Fix statement timeouts on p_ci_job_artifacts during pipeline deletion
What does this MR do and why?
Fixes statement timeouts when deleting pipelines with many builds/job artifacts.
The Ci::DestroyPipelineService path calls pipeline.destroy!, which triggers use_fast_destroy :job_artifacts. This calls each_batch on pipeline.job_artifacts — a has_many :through :builds association — generating a JOIN between p_ci_job_artifacts and p_ci_builds. The LIMIT 1 ORDER BY p_ci_job_artifacts.id from each_batch tricks the PostgreSQL planner into scanning via p_ci_job_artifacts_pkey instead of using p_ci_builds_commit_id_status_type_idx, causing full table scans and statement timeouts.
A Dedicated customer experiences 100% failure rate on pipeline deletion. Pipelines can have 44K+ builds (based on data queried in ClickHouse production).

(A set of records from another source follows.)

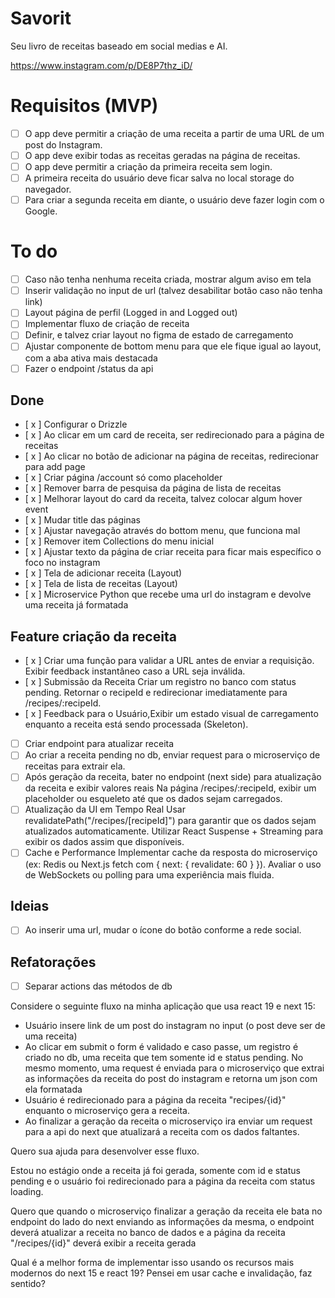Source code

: # Savorit

Seu livro de receitas baseado em social medias e AI.

https://www.instagram.com/p/DE8P7thz_iD/

# Requisitos (MVP)

- [ ] O app deve permitir a criação de uma receita a partir de uma URL de um post do Instagram.
- [ ] O app deve exibir todas as receitas geradas na página de receitas.
- [ ] O app deve permitir a criação da primeira receita sem login.
- [ ] A primeira receita do usuário deve ficar salva no local storage do navegador.
- [ ] Para criar a segunda receita em diante, o usuário deve fazer login com o Google.

# To do

- [ ] Caso não tenha nenhuma receita criada, mostrar algum aviso em tela
- [ ] Inserir validação no input de url (talvez desabilitar botão caso não tenha link)
- [ ] Layout página de perfil (Logged in and Logged out)
- [ ] Implementar fluxo de criação de receita
- [ ] Definir, e talvez criar layout no figma de estado de carregamento
- [ ] Ajustar componente de bottom menu para que ele fique igual ao layout, com a aba ativa mais destacada
- [ ] Fazer o endpoint /status da api

## Done

- [ x ] Configurar o Drizzle
- [ x ] Ao clicar em um card de receita, ser redirecionado para a página de receitas
- [ x ] Ao clicar no botão de adicionar na página de receitas, redirecionar para add page
- [ x ] Criar página /account só como placeholder
- [ x ] Remover barra de pesquisa da página de lista de receitas
- [ x ] Melhorar layout do card da receita, talvez colocar algum hover event
- [ x ] Mudar title das páginas
- [ x ] Ajustar navegação através do bottom menu, que funciona mal
- [ x ] Remover item Collections do menu inicial
- [ x ] Ajustar texto da página de criar receita para ficar mais específico o foco no instagram
- [ x ] Tela de adicionar receita (Layout)
- [ x ] Tela de lista de receitas (Layout)
- [ x ] Microservice Python que recebe uma url do instagram e devolve uma receita já formatada


## Feature criação da receita

- [ x ] Criar uma função para validar a URL antes de enviar a requisição.
Exibir feedback instantâneo caso a URL seja inválida.
- [ x ] Submissão da Receita Criar um registro no banco com status pending.
Retornar o recipeId e redirecionar imediatamente para /recipes/:recipeId.
- [ x ] Feedback para o Usuário,Exibir um estado visual de carregamento enquanto a receita está sendo processada (Skeleton).
- [ ] Criar endpoint para atualizar receita
- [ ] Ao criar a receita pending no db, enviar request para o microserviço de receitas para extrair ela.
- [ ] Após geração da receita, bater no endpoint (next side) para atualização da receita e exibir valores reais
Na página /recipes/:recipeId, exibir um placeholder ou esqueleto até que os dados sejam carregados.
- [ ] Atualização da UI em Tempo Real
Usar revalidatePath("/recipes/[recipeId]") para garantir que os dados sejam atualizados automaticamente.
Utilizar React Suspense + Streaming para exibir os dados assim que disponíveis.
- [ ] Cache e Performance
Implementar cache da resposta do microserviço (ex: Redis ou Next.js fetch com { next: { revalidate: 60 } }).
Avaliar o uso de WebSockets ou polling para uma experiência mais fluida.

## Ideias

- [ ] Ao inserir uma url, mudar o ícone do botão conforme a rede social.

## Refatorações

- [ ] Separar actions das métodos de db


Considere o seguinte fluxo na minha aplicação que usa react 19 e next 15:

- Usuário insere link de um post do instagram no input (o post deve ser de uma receita)
- Ao clicar em submit o form é validado e caso passe, um registro é criado no db, uma receita que tem somente id e status pending. No mesmo momento, uma request é enviada para o microserviço que extrai as informações da receita do post do instagram e retorna um json com ela formatada
- Usuário é redirecionado para a página da receita "recipes/{id}" enquanto o microserviço gera a receita.
- Ao finalizar a geração da receita o microserviço ira enviar um request para a api do next que atualizará a receita com os dados faltantes.

Quero sua ajuda para desenvolver esse fluxo.

Estou no estágio onde a receita já foi gerada, somente com id e status pending e o usuário foi redirecionado para a página da receita com status loading.

Quero que quando o microserviço finalizar a geração da receita ele bata no endpoint do lado do next enviando as informações da mesma, o endpoint deverá atualizar a receita no banco de dados e a página da receita "/recipes/{id}" deverá exibir a receita gerada

Qual é a melhor forma de implementar isso usando os recursos mais modernos do next 15 e react 19? Pensei em usar cache e invalidação, faz sentido?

Why FastDestroyAll / use_fast_destroy doesn't work here
The use_fast_destroy :job_artifacts pattern calls perform_fast_destroy(pipeline.job_artifacts) which delegates to Ci::JobArtifact.begin_fast_destroy. Inside begin_fast_destroy, the DestroyAssociationsService calls each_batch on the has_many :through relation. This is where the problematic JOIN query is generated — the planner picks the wrong index because each_batch adds ORDER BY id ASC LIMIT 1, which biases toward scanning the primary key index.
The fundamental issue is that FastDestroyAll operates on a single flat relation and has no concept of batching through an intermediate association. It receives pipeline.job_artifacts (the through-association) and calls each_batch directly on it, which always generates the JOIN.
Why two-level batching is needed
A single flat CTE-based relation (wrapping all build IDs in one CTE) doesn't scale either. For a pipeline with 44K builds, the CTE materializes all build IDs and does a nested loop join (44K loops), taking ~18.5s — still timing out.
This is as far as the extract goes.